Online voting is not yet allowed for Lok Sabha or Vidhan Sabha elections mainly due to concerns about security, privacy, and accessibility. Online systems can be vulnerable to hacking and cyberattacks, which could compromise the integrity of election results. Ensuring voter privacy is also difficult in digital environments, where votes must remain completely secret. Additionally, India still faces a digital divide, as many citizens do not have reliable internet access or digital literacy. Verifying voter identity online in a foolproof way is another major challenge. Because of these reasons, the Election Commission continues to rely on EVMs, which are considered more secure and reliable at scale.
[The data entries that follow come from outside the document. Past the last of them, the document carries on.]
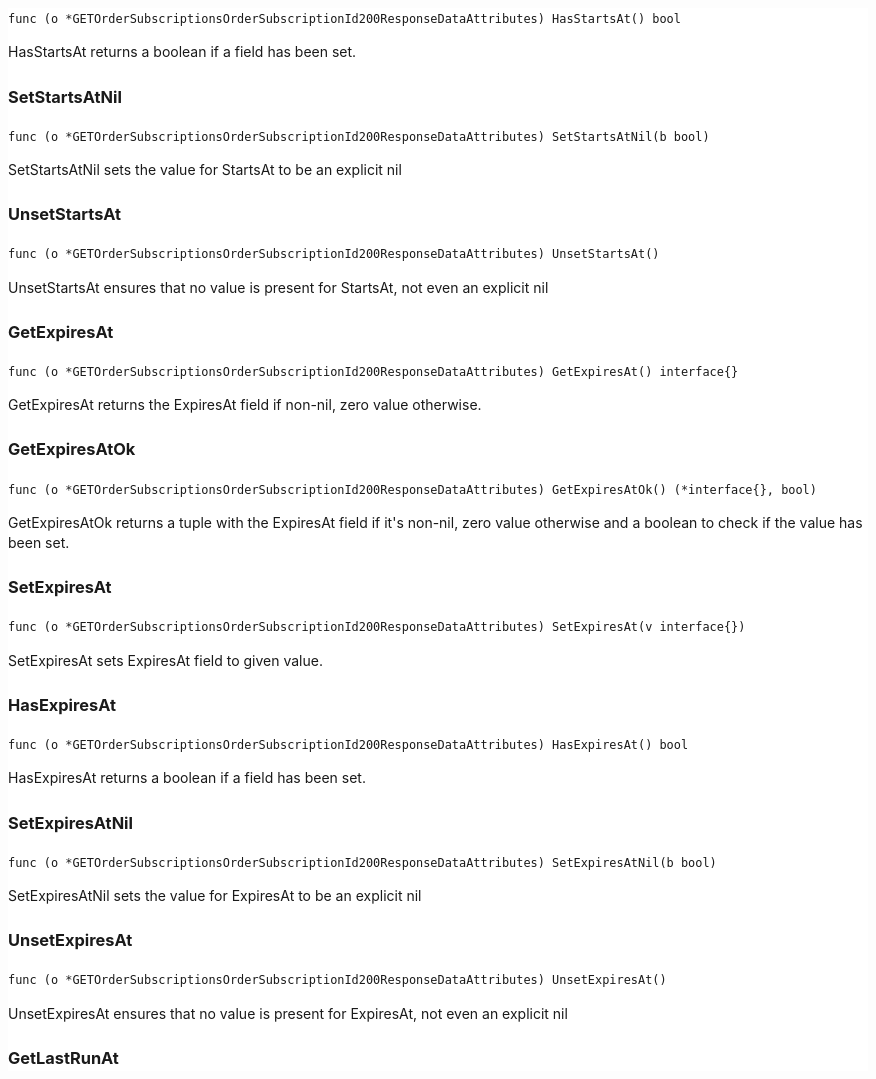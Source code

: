 `func (o *GETOrderSubscriptionsOrderSubscriptionId200ResponseDataAttributes) HasStartsAt() bool`

HasStartsAt returns a boolean if a field has been set.

### SetStartsAtNil

`func (o *GETOrderSubscriptionsOrderSubscriptionId200ResponseDataAttributes) SetStartsAtNil(b bool)`

 SetStartsAtNil sets the value for StartsAt to be an explicit nil

### UnsetStartsAt
`func (o *GETOrderSubscriptionsOrderSubscriptionId200ResponseDataAttributes) UnsetStartsAt()`

UnsetStartsAt ensures that no value is present for StartsAt, not even an explicit nil
### GetExpiresAt

`func (o *GETOrderSubscriptionsOrderSubscriptionId200ResponseDataAttributes) GetExpiresAt() interface{}`

GetExpiresAt returns the ExpiresAt field if non-nil, zero value otherwise.

### GetExpiresAtOk

`func (o *GETOrderSubscriptionsOrderSubscriptionId200ResponseDataAttributes) GetExpiresAtOk() (*interface{}, bool)`

GetExpiresAtOk returns a tuple with the ExpiresAt field if it's non-nil, zero value otherwise
and a boolean to check if the value has been set.

### SetExpiresAt

`func (o *GETOrderSubscriptionsOrderSubscriptionId200ResponseDataAttributes) SetExpiresAt(v interface{})`

SetExpiresAt sets ExpiresAt field to given value.

### HasExpiresAt

`func (o *GETOrderSubscriptionsOrderSubscriptionId200ResponseDataAttributes) HasExpiresAt() bool`

HasExpiresAt returns a boolean if a field has been set.

### SetExpiresAtNil

`func (o *GETOrderSubscriptionsOrderSubscriptionId200ResponseDataAttributes) SetExpiresAtNil(b bool)`

 SetExpiresAtNil sets the value for ExpiresAt to be an explicit nil

### UnsetExpiresAt
`func (o *GETOrderSubscriptionsOrderSubscriptionId200ResponseDataAttributes) UnsetExpiresAt()`

UnsetExpiresAt ensures that no value is present for ExpiresAt, not even an explicit nil
### GetLastRunAt
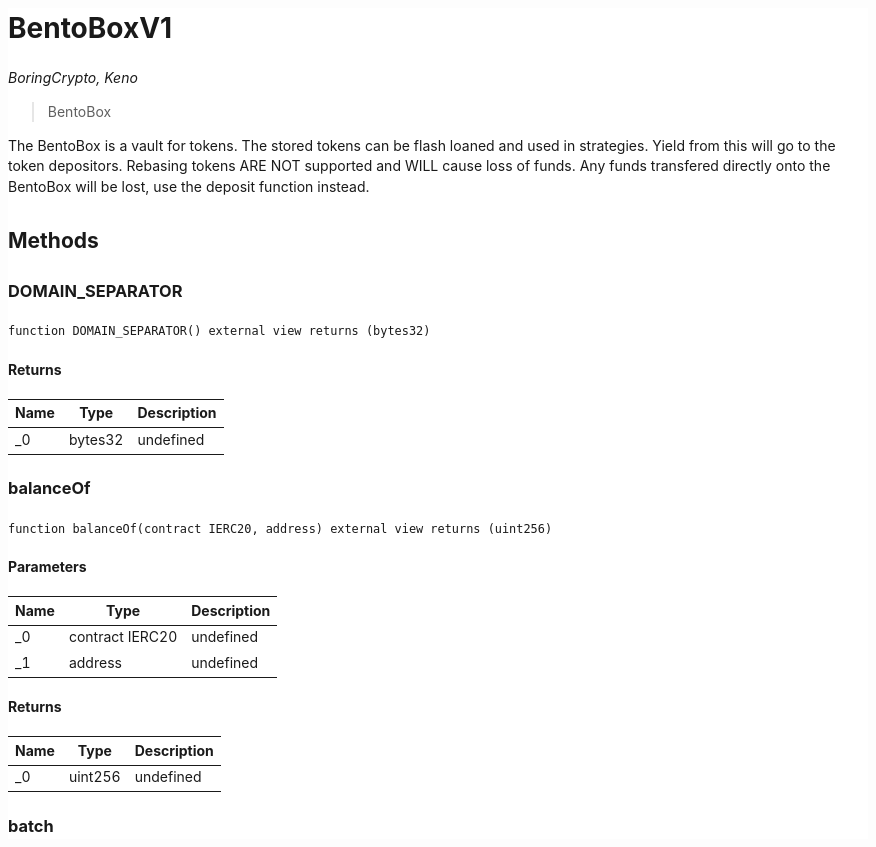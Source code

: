# BentoBoxV1

*BoringCrypto, Keno*

> BentoBox

The BentoBox is a vault for tokens. The stored tokens can be flash loaned and used in strategies. Yield from this will go to the token depositors. Rebasing tokens ARE NOT supported and WILL cause loss of funds. Any funds transfered directly onto the BentoBox will be lost, use the deposit function instead.



## Methods

### DOMAIN_SEPARATOR

```solidity
function DOMAIN_SEPARATOR() external view returns (bytes32)
```






#### Returns

| Name | Type | Description |
|---|---|---|
| _0 | bytes32 | undefined |

### balanceOf

```solidity
function balanceOf(contract IERC20, address) external view returns (uint256)
```





#### Parameters

| Name | Type | Description |
|---|---|---|
| _0 | contract IERC20 | undefined |
| _1 | address | undefined |

#### Returns

| Name | Type | Description |
|---|---|---|
| _0 | uint256 | undefined |

### batch
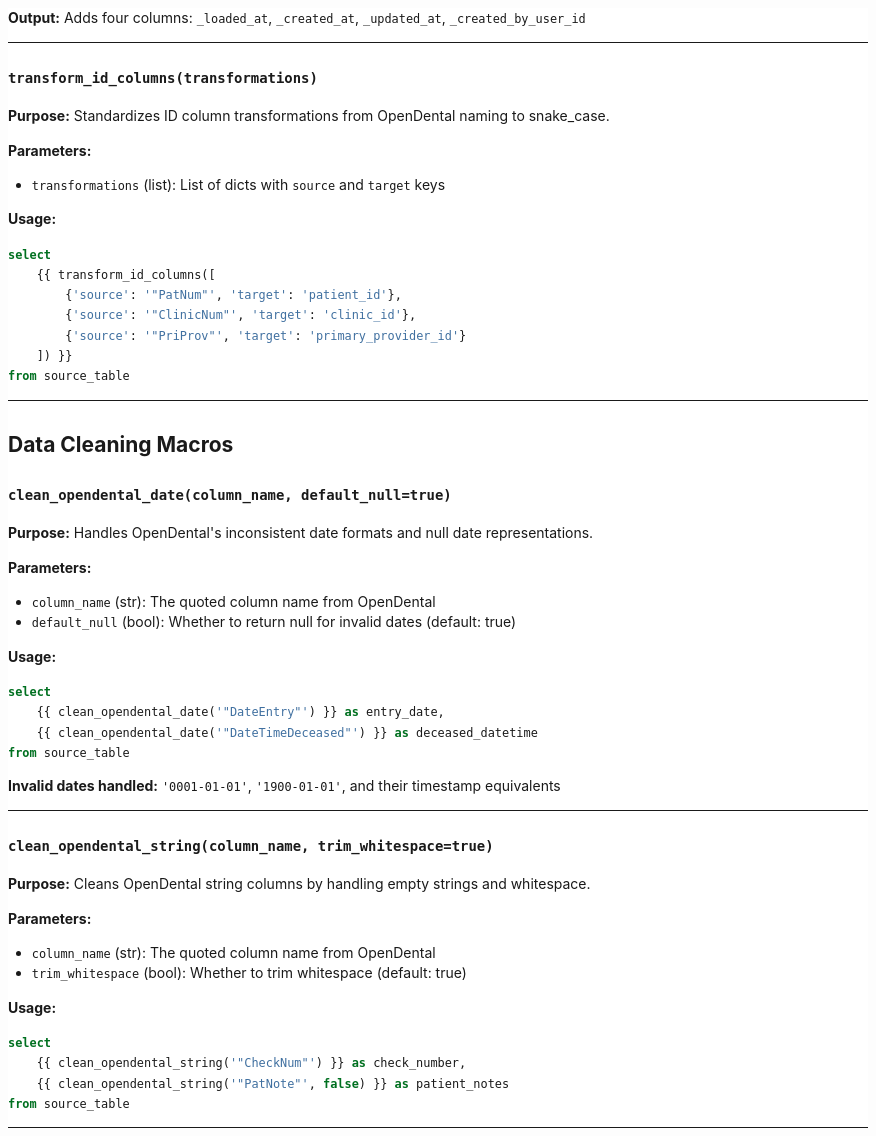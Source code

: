 **Output:** Adds four columns: `_loaded_at`, `_created_at`, `_updated_at`, `_created_by_user_id`

---

### `transform_id_columns(transformations)`
**Purpose:** Standardizes ID column transformations from OpenDental naming to snake_case.

**Parameters:**
- `transformations` (list): List of dicts with `source` and `target` keys

**Usage:**
```sql
select
    {{ transform_id_columns([
        {'source': '"PatNum"', 'target': 'patient_id'},
        {'source': '"ClinicNum"', 'target': 'clinic_id'},
        {'source': '"PriProv"', 'target': 'primary_provider_id'}
    ]) }}
from source_table
```

---

## Data Cleaning Macros

### `clean_opendental_date(column_name, default_null=true)`
**Purpose:** Handles OpenDental's inconsistent date formats and null date representations.

**Parameters:**
- `column_name` (str): The quoted column name from OpenDental
- `default_null` (bool): Whether to return null for invalid dates (default: true)

**Usage:**
```sql
select
    {{ clean_opendental_date('"DateEntry"') }} as entry_date,
    {{ clean_opendental_date('"DateTimeDeceased"') }} as deceased_datetime
from source_table
```

**Invalid dates handled:** `'0001-01-01'`, `'1900-01-01'`, and their timestamp equivalents

---

### `clean_opendental_string(column_name, trim_whitespace=true)`
**Purpose:** Cleans OpenDental string columns by handling empty strings and whitespace.

**Parameters:**
- `column_name` (str): The quoted column name from OpenDental
- `trim_whitespace` (bool): Whether to trim whitespace (default: true)

**Usage:**
```sql
select
    {{ clean_opendental_string('"CheckNum"') }} as check_number,
    {{ clean_opendental_string('"PatNote"', false) }} as patient_notes
from source_table
```

---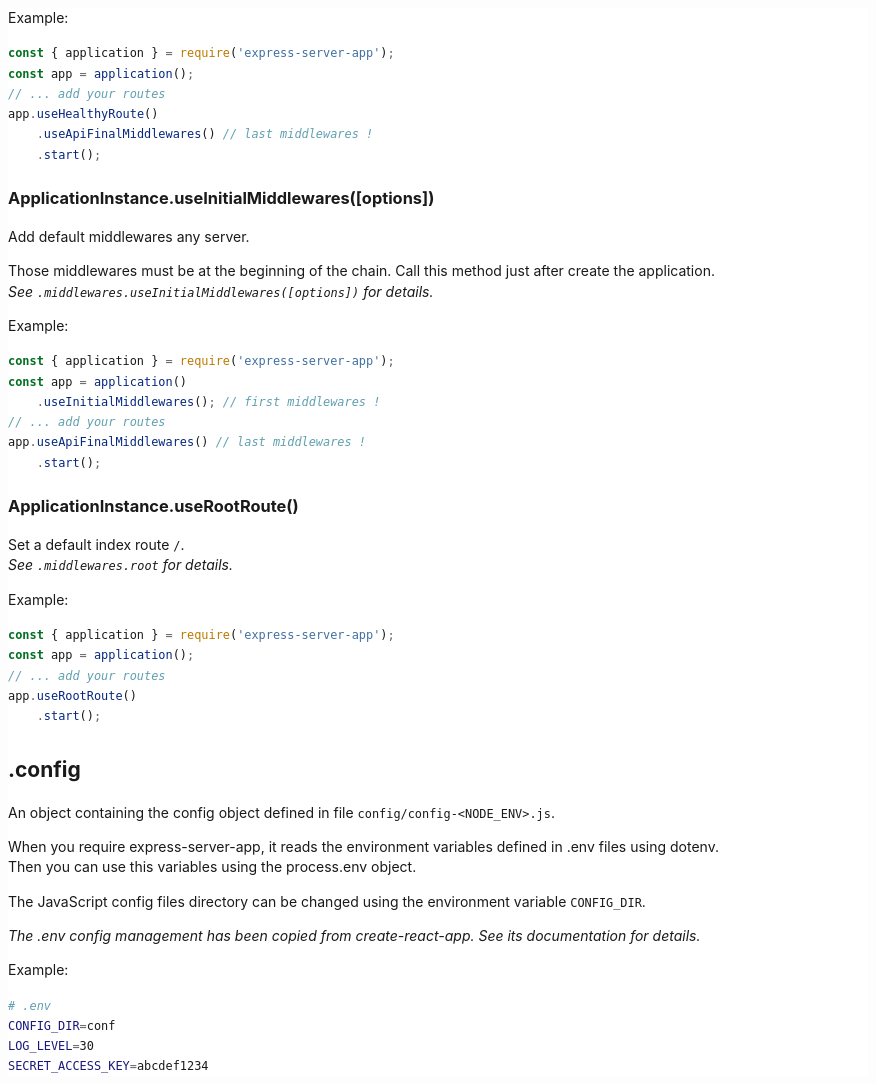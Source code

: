 Example:  
```js
const { application } = require('express-server-app');
const app = application();
// ... add your routes
app.useHealthyRoute()
	.useApiFinalMiddlewares() // last middlewares !
	.start();
```

### ApplicationInstance.useInitialMiddlewares([options])

Add default middlewares any server.

Those middlewares must be at the beginning of the chain.
Call this method just after create the application.  
*See `.middlewares.useInitialMiddlewares([options])` for details.*

Example:  
```js
const { application } = require('express-server-app');
const app = application()
	.useInitialMiddlewares(); // first middlewares !
// ... add your routes
app.useApiFinalMiddlewares() // last middlewares !
	.start();
```

### ApplicationInstance.useRootRoute()

Set a default index route `/`.  
*See `.middlewares.root` for details.*

Example:  
```js
const { application } = require('express-server-app');
const app = application();
// ... add your routes
app.useRootRoute()
	.start();
```

## .config

An object containing the config object defined in file `config/config-<NODE_ENV>.js`.

When you require express-server-app, it reads the environment variables defined in .env files using dotenv.  
Then you can use this variables using the process.env object.

The JavaScript config files directory can be changed using the environment variable `CONFIG_DIR`.

*The .env config management has been copied from create-react-app. See its documentation for details.*

Example:
```sh
# .env
CONFIG_DIR=conf
LOG_LEVEL=30
SECRET_ACCESS_KEY=abcdef1234
```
India’s main elections use EVMs (Electronic Voting Machines), and moving to online voting faces these major concerns:
| Concern | Explanation |
|---|---|
| Cybersecurity risk | Online systems can be hacked, manipulated, or attacked. |
| Voter privacy | Votes must remain secret — very hard to guarantee online. |
| Digital divide | Millions still lack secure internet access. |
| Identity verification | Ensuring one person = one vote, without impersonation. |
Do Any Countries Do Fully Online Voting?
A few small countries like Estonia allow nationwide online voting.
But they have very strong digital identity frameworks and smaller populations.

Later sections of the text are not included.